Your objective: Each record below is to be reproduced without any change.

Items from a data source

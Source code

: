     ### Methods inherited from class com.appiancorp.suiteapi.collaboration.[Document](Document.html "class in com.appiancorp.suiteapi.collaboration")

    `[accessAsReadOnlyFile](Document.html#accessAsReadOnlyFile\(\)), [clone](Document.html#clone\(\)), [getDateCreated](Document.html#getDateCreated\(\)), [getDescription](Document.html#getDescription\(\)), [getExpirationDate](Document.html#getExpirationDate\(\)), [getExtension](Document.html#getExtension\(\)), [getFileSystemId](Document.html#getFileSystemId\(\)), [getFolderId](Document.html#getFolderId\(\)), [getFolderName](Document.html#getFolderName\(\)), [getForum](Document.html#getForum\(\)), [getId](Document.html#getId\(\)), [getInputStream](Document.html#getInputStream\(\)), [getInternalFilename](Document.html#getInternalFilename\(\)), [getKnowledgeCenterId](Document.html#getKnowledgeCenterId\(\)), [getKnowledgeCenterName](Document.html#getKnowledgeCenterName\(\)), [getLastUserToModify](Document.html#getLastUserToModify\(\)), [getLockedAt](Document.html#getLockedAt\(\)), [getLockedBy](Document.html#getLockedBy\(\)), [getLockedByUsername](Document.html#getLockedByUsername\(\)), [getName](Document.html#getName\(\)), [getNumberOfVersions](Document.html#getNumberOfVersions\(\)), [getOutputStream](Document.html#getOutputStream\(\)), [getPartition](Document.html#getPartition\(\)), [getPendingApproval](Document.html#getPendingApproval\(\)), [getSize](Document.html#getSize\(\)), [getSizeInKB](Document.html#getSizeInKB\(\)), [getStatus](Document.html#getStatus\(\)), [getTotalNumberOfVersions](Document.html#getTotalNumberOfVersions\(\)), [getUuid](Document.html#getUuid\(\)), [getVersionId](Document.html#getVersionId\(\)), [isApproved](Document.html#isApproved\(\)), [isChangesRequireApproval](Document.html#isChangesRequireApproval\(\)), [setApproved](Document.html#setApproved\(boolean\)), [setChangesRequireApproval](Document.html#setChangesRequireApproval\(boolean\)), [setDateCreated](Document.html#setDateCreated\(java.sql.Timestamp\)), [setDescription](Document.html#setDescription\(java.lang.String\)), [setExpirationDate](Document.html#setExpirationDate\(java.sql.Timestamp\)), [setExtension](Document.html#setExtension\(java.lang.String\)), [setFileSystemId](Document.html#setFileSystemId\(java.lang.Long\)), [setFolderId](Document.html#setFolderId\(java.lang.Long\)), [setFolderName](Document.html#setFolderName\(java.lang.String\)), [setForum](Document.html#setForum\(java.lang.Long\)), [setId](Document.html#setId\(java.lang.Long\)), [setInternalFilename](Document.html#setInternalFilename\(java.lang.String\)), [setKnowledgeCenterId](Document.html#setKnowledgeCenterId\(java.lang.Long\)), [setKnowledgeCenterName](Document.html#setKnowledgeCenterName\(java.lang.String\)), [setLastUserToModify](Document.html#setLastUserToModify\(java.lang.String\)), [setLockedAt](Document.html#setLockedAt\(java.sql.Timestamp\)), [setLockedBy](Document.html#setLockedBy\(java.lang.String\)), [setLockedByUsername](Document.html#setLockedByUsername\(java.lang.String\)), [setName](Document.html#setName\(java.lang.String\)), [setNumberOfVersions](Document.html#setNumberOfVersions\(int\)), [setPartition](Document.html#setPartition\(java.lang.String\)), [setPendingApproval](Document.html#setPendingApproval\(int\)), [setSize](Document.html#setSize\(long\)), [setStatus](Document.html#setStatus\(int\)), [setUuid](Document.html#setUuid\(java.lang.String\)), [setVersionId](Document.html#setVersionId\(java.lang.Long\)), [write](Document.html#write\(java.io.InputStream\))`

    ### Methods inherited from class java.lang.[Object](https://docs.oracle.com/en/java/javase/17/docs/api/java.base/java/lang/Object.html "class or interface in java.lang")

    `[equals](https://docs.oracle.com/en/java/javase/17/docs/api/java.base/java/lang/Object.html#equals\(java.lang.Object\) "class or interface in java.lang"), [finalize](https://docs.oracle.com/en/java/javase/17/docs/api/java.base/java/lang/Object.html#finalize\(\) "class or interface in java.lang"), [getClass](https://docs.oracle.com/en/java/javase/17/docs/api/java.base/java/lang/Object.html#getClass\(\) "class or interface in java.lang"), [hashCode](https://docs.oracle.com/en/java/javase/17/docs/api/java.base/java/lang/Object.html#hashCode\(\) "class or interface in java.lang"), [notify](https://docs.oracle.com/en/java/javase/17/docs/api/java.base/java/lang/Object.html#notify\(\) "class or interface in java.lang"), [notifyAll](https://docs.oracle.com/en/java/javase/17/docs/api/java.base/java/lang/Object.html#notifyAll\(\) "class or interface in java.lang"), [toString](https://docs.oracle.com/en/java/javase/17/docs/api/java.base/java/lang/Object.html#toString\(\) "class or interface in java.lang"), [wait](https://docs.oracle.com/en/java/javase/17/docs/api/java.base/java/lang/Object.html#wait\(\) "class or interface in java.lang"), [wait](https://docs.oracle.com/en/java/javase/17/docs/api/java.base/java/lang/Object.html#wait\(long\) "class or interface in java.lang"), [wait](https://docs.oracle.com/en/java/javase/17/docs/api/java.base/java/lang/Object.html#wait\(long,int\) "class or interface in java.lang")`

Answer section:
Source code

:     ### Methods inherited from class com.appiancorp.suiteapi.collaboration.[Document](Document.html "class in com.appiancorp.suiteapi.collaboration")

    `[accessAsReadOnlyFile](Document.html#accessAsReadOnlyFile\(\)), [clone](Document.html#clone\(\)), [getDateCreated](Document.html#getDateCreated\(\)), [getDescription](Document.html#getDescription\(\)), [getExpirationDate](Document.html#getExpirationDate\(\)), [getExtension](Document.html#getExtension\(\)), [getFileSystemId](Document.html#getFileSystemId\(\)), [getFolderId](Document.html#getFolderId\(\)), [getFolderName](Document.html#getFolderName\(\)), [getForum](Document.html#getForum\(\)), [getId](Document.html#getId\(\)), [getInputStream](Document.html#getInputStream\(\)), [getInternalFilename](Document.html#getInternalFilename\(\)), [getKnowledgeCenterId](Document.html#getKnowledgeCenterId\(\)), [getKnowledgeCenterName](Document.html#getKnowledgeCenterName\(\)), [getLastUserToModify](Document.html#getLastUserToModify\(\)), [getLockedAt](Document.html#getLockedAt\(\)), [getLockedBy](Document.html#getLockedBy\(\)), [getLockedByUsername](Document.html#getLockedByUsername\(\)), [getName](Document.html#getName\(\)), [getNumberOfVersions](Document.html#getNumberOfVersions\(\)), [getOutputStream](Document.html#getOutputStream\(\)), [getPartition](Document.html#getPartition\(\)), [getPendingApproval](Document.html#getPendingApproval\(\)), [getSize](Document.html#getSize\(\)), [getSizeInKB](Document.html#getSizeInKB\(\)), [getStatus](Document.html#getStatus\(\)), [getTotalNumberOfVersions](Document.html#getTotalNumberOfVersions\(\)), [getUuid](Document.html#getUuid\(\)), [getVersionId](Document.html#getVersionId\(\)), [isApproved](Document.html#isApproved\(\)), [isChangesRequireApproval](Document.html#isChangesRequireApproval\(\)), [setApproved](Document.html#setApproved\(boolean\)), [setChangesRequireApproval](Document.html#setChangesRequireApproval\(boolean\)), [setDateCreated](Document.html#setDateCreated\(java.sql.Timestamp\)), [setDescription](Document.html#setDescription\(java.lang.String\)), [setExpirationDate](Document.html#setExpirationDate\(java.sql.Timestamp\)), [setExtension](Document.html#setExtension\(java.lang.String\)), [setFileSystemId](Document.html#setFileSystemId\(java.lang.Long\)), [setFolderId](Document.html#setFolderId\(java.lang.Long\)), [setFolderName](Document.html#setFolderName\(java.lang.String\)), [setForum](Document.html#setForum\(java.lang.Long\)), [setId](Document.html#setId\(java.lang.Long\)), [setInternalFilename](Document.html#setInternalFilename\(java.lang.String\)), [setKnowledgeCenterId](Document.html#setKnowledgeCenterId\(java.lang.Long\)), [setKnowledgeCenterName](Document.html#setKnowledgeCenterName\(java.lang.String\)), [setLastUserToModify](Document.html#setLastUserToModify\(java.lang.String\)), [setLockedAt](Document.html#setLockedAt\(java.sql.Timestamp\)), [setLockedBy](Document.html#setLockedBy\(java.lang.String\)), [setLockedByUsername](Document.html#setLockedByUsername\(java.lang.String\)), [setName](Document.html#setName\(java.lang.String\)), [setNumberOfVersions](Document.html#setNumberOfVersions\(int\)), [setPartition](Document.html#setPartition\(java.lang.String\)), [setPendingApproval](Document.html#setPendingApproval\(int\)), [setSize](Document.html#setSize\(long\)), [setStatus](Document.html#setStatus\(int\)), [setUuid](Document.html#setUuid\(java.lang.String\)), [setVersionId](Document.html#setVersionId\(java.lang.Long\)), [write](Document.html#write\(java.io.InputStream\))`

    ### Methods inherited from class java.lang.[Object](https://docs.oracle.com/en/java/javase/17/docs/api/java.base/java/lang/Object.html "class or interface in java.lang")

    `[equals](https://docs.oracle.com/en/java/javase/17/docs/api/java.base/java/lang/Object.html#equals\(java.lang.Object\) "class or interface in java.lang"), [finalize](https://docs.oracle.com/en/java/javase/17/docs/api/java.base/java/lang/Object.html#finalize\(\) "class or interface in java.lang"), [getClass](https://docs.oracle.com/en/java/javase/17/docs/api/java.base/java/lang/Object.html#getClass\(\) "class or interface in java.lang"), [hashCode](https://docs.oracle.com/en/java/javase/17/docs/api/java.base/java/lang/Object.html#hashCode\(\) "class or interface in java.lang"), [notify](https://docs.oracle.com/en/java/javase/17/docs/api/java.base/java/lang/Object.html#notify\(\) "class or interface in java.lang"), [notifyAll](https://docs.oracle.com/en/java/javase/17/docs/api/java.base/java/lang/Object.html#notifyAll\(\) "class or interface in java.lang"), [toString](https://docs.oracle.com/en/java/javase/17/docs/api/java.base/java/lang/Object.html#toString\(\) "class or interface in java.lang"), [wait](https://docs.oracle.com/en/java/javase/17/docs/api/java.base/java/lang/Object.html#wait\(\) "class or interface in java.lang"), [wait](https://docs.oracle.com/en/java/javase/17/docs/api/java.base/java/lang/Object.html#wait\(long\) "class or interface in java.lang"), [wait](https://docs.oracle.com/en/java/javase/17/docs/api/java.base/java/lang/Object.html#wait\(long,int\) "class or interface in java.lang")`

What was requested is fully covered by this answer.